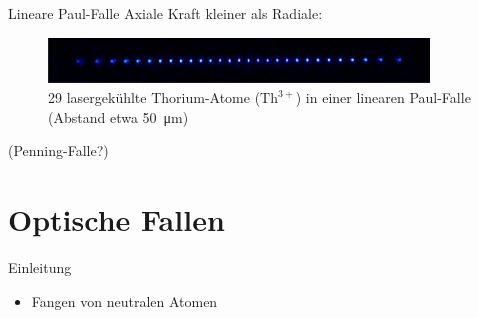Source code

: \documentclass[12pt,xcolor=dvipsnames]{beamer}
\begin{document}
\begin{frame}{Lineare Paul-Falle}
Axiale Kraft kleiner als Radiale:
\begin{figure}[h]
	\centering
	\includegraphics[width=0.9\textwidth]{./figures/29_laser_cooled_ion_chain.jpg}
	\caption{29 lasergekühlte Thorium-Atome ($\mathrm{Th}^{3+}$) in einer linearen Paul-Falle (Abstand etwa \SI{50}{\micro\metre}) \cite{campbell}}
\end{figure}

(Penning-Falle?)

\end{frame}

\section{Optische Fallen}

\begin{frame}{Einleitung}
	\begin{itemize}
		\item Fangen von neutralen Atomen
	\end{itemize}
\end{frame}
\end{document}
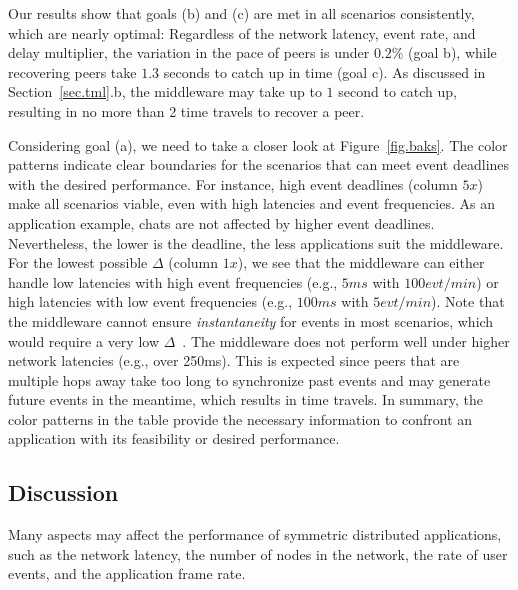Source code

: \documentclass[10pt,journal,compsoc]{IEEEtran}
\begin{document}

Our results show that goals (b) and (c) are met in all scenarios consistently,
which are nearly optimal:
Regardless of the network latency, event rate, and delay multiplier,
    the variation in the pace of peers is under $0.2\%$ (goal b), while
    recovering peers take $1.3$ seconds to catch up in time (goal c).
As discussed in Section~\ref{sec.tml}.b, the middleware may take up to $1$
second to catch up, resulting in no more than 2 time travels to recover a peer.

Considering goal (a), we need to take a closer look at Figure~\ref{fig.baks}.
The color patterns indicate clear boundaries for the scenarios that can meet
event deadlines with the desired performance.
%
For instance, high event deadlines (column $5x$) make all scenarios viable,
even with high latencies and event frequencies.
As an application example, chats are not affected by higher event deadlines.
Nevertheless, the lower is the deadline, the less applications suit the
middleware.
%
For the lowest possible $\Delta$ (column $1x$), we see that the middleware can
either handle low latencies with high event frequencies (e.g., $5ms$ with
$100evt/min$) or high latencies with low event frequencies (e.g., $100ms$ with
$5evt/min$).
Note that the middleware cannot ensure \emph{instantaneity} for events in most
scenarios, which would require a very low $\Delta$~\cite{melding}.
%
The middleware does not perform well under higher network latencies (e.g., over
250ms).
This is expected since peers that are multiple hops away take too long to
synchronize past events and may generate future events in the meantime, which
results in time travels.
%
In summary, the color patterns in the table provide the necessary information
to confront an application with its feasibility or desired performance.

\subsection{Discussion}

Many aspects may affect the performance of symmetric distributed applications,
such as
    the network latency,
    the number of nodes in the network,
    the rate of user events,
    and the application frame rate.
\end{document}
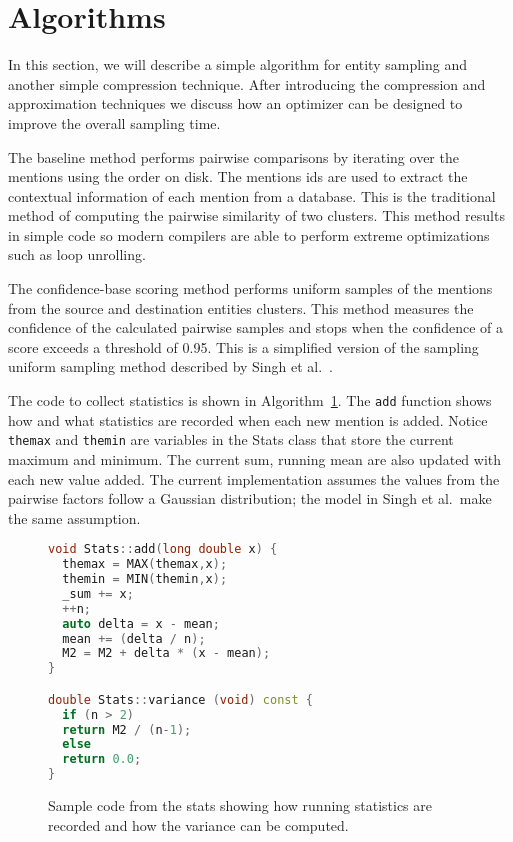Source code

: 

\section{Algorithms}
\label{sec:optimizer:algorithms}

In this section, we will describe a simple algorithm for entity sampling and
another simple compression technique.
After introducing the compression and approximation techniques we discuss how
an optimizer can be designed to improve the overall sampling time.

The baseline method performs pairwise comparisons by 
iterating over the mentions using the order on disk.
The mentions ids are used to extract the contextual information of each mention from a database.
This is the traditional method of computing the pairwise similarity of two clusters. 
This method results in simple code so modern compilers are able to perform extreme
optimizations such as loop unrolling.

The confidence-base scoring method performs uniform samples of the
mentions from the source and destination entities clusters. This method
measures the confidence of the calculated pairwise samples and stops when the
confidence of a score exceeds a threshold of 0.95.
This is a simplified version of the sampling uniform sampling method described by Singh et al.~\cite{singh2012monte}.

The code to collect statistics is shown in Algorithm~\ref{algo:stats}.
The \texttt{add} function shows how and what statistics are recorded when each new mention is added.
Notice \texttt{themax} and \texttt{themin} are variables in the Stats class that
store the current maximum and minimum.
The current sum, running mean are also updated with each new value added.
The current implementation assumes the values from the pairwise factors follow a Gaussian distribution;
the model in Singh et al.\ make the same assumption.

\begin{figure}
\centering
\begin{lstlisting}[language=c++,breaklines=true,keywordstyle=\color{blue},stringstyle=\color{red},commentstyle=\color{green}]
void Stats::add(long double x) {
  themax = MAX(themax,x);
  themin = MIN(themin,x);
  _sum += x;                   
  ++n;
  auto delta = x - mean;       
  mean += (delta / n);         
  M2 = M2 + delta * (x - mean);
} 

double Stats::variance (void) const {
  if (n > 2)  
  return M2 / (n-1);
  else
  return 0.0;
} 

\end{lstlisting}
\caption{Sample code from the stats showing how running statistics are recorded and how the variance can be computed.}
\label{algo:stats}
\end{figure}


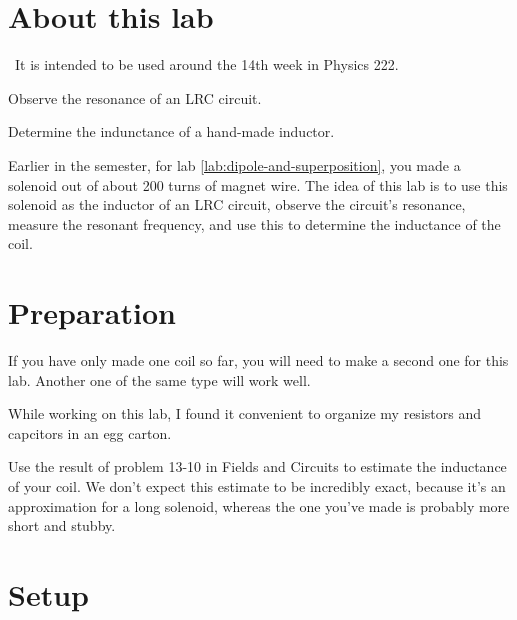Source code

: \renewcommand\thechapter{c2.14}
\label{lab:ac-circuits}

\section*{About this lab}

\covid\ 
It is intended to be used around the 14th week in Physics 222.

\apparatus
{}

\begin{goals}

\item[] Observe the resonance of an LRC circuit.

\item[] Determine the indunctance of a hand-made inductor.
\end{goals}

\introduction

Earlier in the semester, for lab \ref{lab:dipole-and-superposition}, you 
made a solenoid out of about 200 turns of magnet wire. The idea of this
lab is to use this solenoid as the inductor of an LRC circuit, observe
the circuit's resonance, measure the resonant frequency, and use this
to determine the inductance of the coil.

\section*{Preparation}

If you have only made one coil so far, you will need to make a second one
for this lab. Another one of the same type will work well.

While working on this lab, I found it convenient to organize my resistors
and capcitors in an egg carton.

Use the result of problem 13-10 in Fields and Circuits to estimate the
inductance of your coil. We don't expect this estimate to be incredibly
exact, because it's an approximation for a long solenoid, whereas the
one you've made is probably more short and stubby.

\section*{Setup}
▬▬▬▬▬▬▬▬▬▬
**TASK TO COMPLETE:** If pictures appear among the records, do not carry them over; retype the rest exactly.

**TASK SOLUTION:**
Source code

: \documentclass[12pt,xcolor=dvipsnames]{beamer}
\begin{document}
\begin{frame}{Lineare Paul-Falle}
Axiale Kraft kleiner als Radiale:
\begin{figure}[h]
	\centering
	\includegraphics[width=0.9\textwidth]{./figures/29_laser_cooled_ion_chain.jpg}
	\caption{29 lasergekühlte Thorium-Atome ($\mathrm{Th}^{3+}$) in einer linearen Paul-Falle (Abstand etwa \SI{50}{\micro\metre}) \cite{campbell}}
\end{figure}

(Penning-Falle?)

\end{frame}

\section{Optische Fallen}

\begin{frame}{Einleitung}
	\begin{itemize}
		\item Fangen von neutralen Atomen
	\end{itemize}
\end{frame}
\end{document}
Source code

: \documentclass[10pt,journal,compsoc]{IEEEtran}
\begin{document}

Our results show that goals (b) and (c) are met in all scenarios consistently,
which are nearly optimal:
Regardless of the network latency, event rate, and delay multiplier,
    the variation in the pace of peers is under $0.2\%$ (goal b), while
    recovering peers take $1.3$ seconds to catch up in time (goal c).
As discussed in Section~\ref{sec.tml}.b, the middleware may take up to $1$
second to catch up, resulting in no more than 2 time travels to recover a peer.

Considering goal (a), we need to take a closer look at Figure~\ref{fig.baks}.
The color patterns indicate clear boundaries for the scenarios that can meet
event deadlines with the desired performance.
%
For instance, high event deadlines (column $5x$) make all scenarios viable,
even with high latencies and event frequencies.
As an application example, chats are not affected by higher event deadlines.
Nevertheless, the lower is the deadline, the less applications suit the
middleware.
%
For the lowest possible $\Delta$ (column $1x$), we see that the middleware can
either handle low latencies with high event frequencies (e.g., $5ms$ with
$100evt/min$) or high latencies with low event frequencies (e.g., $100ms$ with
$5evt/min$).
Note that the middleware cannot ensure \emph{instantaneity} for events in most
scenarios, which would require a very low $\Delta$~\cite{melding}.
%
The middleware does not perform well under higher network latencies (e.g., over
250ms).
This is expected since peers that are multiple hops away take too long to
synchronize past events and may generate future events in the meantime, which
results in time travels.
%
In summary, the color patterns in the table provide the necessary information
to confront an application with its feasibility or desired performance.

\subsection{Discussion}

Many aspects may affect the performance of symmetric distributed applications,
such as
    the network latency,
    the number of nodes in the network,
    the rate of user events,
    and the application frame rate.
\end{document}
Source code

: 

\section{Algorithms}
\label{sec:optimizer:algorithms}

In this section, we will describe a simple algorithm for entity sampling and
another simple compression technique.
After introducing the compression and approximation techniques we discuss how
an optimizer can be designed to improve the overall sampling time.

The baseline method performs pairwise comparisons by 
iterating over the mentions using the order on disk.
The mentions ids are used to extract the contextual information of each mention from a database.
This is the traditional method of computing the pairwise similarity of two clusters. 
This method results in simple code so modern compilers are able to perform extreme
optimizations such as loop unrolling.

The confidence-base scoring method performs uniform samples of the
mentions from the source and destination entities clusters. This method
measures the confidence of the calculated pairwise samples and stops when the
confidence of a score exceeds a threshold of 0.95.
This is a simplified version of the sampling uniform sampling method described by Singh et al.~\cite{singh2012monte}.

The code to collect statistics is shown in Algorithm~\ref{algo:stats}.
The \texttt{add} function shows how and what statistics are recorded when each new mention is added.
Notice \texttt{themax} and \texttt{themin} are variables in the Stats class that
store the current maximum and minimum.
The current sum, running mean are also updated with each new value added.
The current implementation assumes the values from the pairwise factors follow a Gaussian distribution;
the model in Singh et al.\ make the same assumption.

\begin{figure}
\centering
\begin{lstlisting}[language=c++,breaklines=true,keywordstyle=\color{blue},stringstyle=\color{red},commentstyle=\color{green}]
void Stats::add(long double x) {
  themax = MAX(themax,x);
  themin = MIN(themin,x);
  _sum += x;                   
  ++n;
  auto delta = x - mean;       
  mean += (delta / n);         
  M2 = M2 + delta * (x - mean);
} 

double Stats::variance (void) const {
  if (n > 2)  
  return M2 / (n-1);
  else
  return 0.0;
} 

\end{lstlisting}
\caption{Sample code from the stats showing how running statistics are recorded and how the variance can be computed.}
\label{algo:stats}
\end{figure}


Source code

: \renewcommand\thechapter{c2.14}
\label{lab:ac-circuits}

\section*{About this lab}

\covid\ 
It is intended to be used around the 14th week in Physics 222.

\apparatus
{}

\begin{goals}

\item[] Observe the resonance of an LRC circuit.

\item[] Determine the indunctance of a hand-made inductor.
\end{goals}

\introduction

Earlier in the semester, for lab \ref{lab:dipole-and-superposition}, you 
made a solenoid out of about 200 turns of magnet wire. The idea of this
lab is to use this solenoid as the inductor of an LRC circuit, observe
the circuit's resonance, measure the resonant frequency, and use this
to determine the inductance of the coil.

\section*{Preparation}

If you have only made one coil so far, you will need to make a second one
for this lab. Another one of the same type will work well.

While working on this lab, I found it convenient to organize my resistors
and capcitors in an egg carton.

Use the result of problem 13-10 in Fields and Circuits to estimate the
inductance of your coil. We don't expect this estimate to be incredibly
exact, because it's an approximation for a long solenoid, whereas the
one you've made is probably more short and stubby.

\section*{Setup}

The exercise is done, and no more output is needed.